● **WHAT YOU WILL DO**
Where the records below show a line containing "I tried to see", start copying; end with the line containing "For example, if", and copy it too.

[Stored data entries]
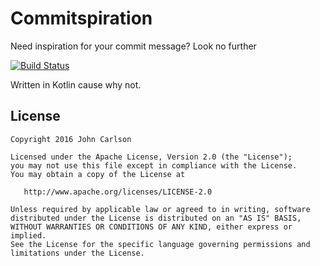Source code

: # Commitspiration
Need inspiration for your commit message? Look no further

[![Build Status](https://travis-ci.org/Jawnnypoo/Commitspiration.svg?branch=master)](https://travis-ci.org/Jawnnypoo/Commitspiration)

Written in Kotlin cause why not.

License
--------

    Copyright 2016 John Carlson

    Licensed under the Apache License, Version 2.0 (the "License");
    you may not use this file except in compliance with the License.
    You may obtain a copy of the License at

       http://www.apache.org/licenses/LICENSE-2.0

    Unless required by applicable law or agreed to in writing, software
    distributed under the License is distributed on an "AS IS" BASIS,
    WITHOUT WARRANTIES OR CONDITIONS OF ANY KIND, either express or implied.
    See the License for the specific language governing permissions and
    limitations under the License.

* * *

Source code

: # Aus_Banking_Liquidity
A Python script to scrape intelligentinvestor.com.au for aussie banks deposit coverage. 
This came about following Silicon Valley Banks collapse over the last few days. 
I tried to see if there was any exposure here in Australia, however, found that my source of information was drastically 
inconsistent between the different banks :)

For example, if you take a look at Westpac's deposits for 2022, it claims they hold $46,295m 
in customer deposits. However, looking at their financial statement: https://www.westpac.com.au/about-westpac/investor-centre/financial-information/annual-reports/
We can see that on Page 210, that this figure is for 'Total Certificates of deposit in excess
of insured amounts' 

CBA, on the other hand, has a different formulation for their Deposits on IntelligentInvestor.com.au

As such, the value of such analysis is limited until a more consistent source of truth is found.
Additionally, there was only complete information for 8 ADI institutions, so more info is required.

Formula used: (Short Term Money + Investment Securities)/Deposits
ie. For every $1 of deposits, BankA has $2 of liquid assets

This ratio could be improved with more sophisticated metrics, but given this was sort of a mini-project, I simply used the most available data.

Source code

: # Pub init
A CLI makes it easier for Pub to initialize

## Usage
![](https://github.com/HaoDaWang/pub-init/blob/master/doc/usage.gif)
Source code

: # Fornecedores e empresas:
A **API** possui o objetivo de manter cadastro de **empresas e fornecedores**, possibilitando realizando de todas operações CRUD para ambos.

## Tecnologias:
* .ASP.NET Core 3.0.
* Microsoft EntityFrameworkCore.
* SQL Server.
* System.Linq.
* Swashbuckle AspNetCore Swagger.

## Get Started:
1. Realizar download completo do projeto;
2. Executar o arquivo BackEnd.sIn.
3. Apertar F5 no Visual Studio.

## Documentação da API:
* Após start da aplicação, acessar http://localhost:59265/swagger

● **RESPONSE**
I tried to see if there was any exposure here in Australia, however, found that my source of information was drastically 
inconsistent between the different banks :)

For example, if you take a look at Westpac's deposits for 2022, it claims they hold $46,295m 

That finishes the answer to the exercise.